PEDF has been shown to be cytoprotective on the R28 retinal progenitor cell line, but its effects on retinal neurons remain largely unknown. We investigated its effects in cultured photoreceptors and amacrine neurons. Pure neuronal cultures from 1-day old rat retinas were grown in a serum-free, chemically defined media, and incubated at day 2 with PEDF, small fragments from its neurotrophic (44-mer and 17-mer) or antiangiogenic (34-mer) domains, PEDF plus the blocking peptide P1, the PEDF-Receptor (PEDF-R) inhibitor, atglistatin; or vehicle (control) for 3 days. Apoptosis, cell death, opsin expression and axonal outgrowth were then analyzed. PEDF and the fragments from its neurotrophic domain prevented apoptosis, preserving mitochondrial functionality, and promoted both opsin localization in photoreceptor apical ends and neurite outgrowth, mainly in amacrine neurons.
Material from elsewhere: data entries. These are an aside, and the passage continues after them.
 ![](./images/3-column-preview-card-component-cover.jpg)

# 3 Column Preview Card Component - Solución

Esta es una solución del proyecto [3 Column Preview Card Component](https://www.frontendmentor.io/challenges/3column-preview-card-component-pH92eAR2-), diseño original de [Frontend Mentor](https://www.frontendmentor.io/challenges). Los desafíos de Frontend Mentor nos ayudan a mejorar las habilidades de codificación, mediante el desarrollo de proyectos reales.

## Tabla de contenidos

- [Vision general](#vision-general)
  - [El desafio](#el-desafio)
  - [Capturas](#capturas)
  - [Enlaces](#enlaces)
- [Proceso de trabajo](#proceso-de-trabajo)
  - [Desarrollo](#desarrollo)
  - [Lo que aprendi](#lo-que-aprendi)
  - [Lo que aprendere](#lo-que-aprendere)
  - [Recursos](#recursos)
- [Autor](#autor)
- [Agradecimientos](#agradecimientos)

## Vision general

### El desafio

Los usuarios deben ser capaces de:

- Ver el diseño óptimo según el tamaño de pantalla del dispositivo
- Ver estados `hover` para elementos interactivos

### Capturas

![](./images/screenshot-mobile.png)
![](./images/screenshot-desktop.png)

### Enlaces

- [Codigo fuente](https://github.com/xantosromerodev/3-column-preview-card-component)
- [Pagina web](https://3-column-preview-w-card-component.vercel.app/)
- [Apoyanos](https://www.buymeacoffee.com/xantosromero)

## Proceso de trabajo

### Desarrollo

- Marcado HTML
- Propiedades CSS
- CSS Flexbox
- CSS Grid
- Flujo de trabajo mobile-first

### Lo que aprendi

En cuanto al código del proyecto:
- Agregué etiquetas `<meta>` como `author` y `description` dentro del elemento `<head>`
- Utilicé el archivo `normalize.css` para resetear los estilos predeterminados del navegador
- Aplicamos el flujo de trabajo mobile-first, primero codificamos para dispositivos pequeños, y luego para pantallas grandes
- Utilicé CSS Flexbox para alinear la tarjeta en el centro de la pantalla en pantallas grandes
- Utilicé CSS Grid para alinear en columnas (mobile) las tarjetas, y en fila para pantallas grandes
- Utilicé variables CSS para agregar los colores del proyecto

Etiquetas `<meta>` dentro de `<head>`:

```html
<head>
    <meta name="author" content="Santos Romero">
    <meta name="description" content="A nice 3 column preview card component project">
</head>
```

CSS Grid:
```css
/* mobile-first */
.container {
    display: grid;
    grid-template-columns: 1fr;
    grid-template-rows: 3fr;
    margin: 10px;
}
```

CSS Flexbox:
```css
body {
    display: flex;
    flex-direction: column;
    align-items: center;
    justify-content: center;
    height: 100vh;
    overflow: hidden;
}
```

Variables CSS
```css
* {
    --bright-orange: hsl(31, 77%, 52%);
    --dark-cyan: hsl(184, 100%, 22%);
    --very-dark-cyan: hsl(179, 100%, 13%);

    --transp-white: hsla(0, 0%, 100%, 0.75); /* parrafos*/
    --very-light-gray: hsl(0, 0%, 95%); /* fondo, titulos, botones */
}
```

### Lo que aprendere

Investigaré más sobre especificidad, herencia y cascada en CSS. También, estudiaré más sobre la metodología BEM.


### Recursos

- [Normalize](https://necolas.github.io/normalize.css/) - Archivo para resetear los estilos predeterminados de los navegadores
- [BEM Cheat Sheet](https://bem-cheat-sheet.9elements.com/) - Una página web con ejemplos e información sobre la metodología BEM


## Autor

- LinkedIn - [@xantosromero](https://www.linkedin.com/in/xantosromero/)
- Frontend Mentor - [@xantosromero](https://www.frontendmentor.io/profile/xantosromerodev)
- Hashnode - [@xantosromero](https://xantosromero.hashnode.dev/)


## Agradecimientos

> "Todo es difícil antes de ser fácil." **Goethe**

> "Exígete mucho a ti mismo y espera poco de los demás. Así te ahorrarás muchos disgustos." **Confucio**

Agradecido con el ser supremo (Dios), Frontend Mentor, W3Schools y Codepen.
Retina neurons expressed PEDF-R, which showed a high degree of colocalization with membrane markers. Pre-treatment with either P1 or atglistatin abolished PEDF effects whereas the fragment from PEDF antiangiogenic domain had no effect. In summary, this work suggests that PEDF is an effective survival factor for retinal photoreceptors during development in vitro. It also implies that PEDF plays different roles in neuronal differentiation, promoting the polarization and differentiation of photoreceptors and stimulating axonal outgrowth in amacrine neurons through the activation of its membrane receptor.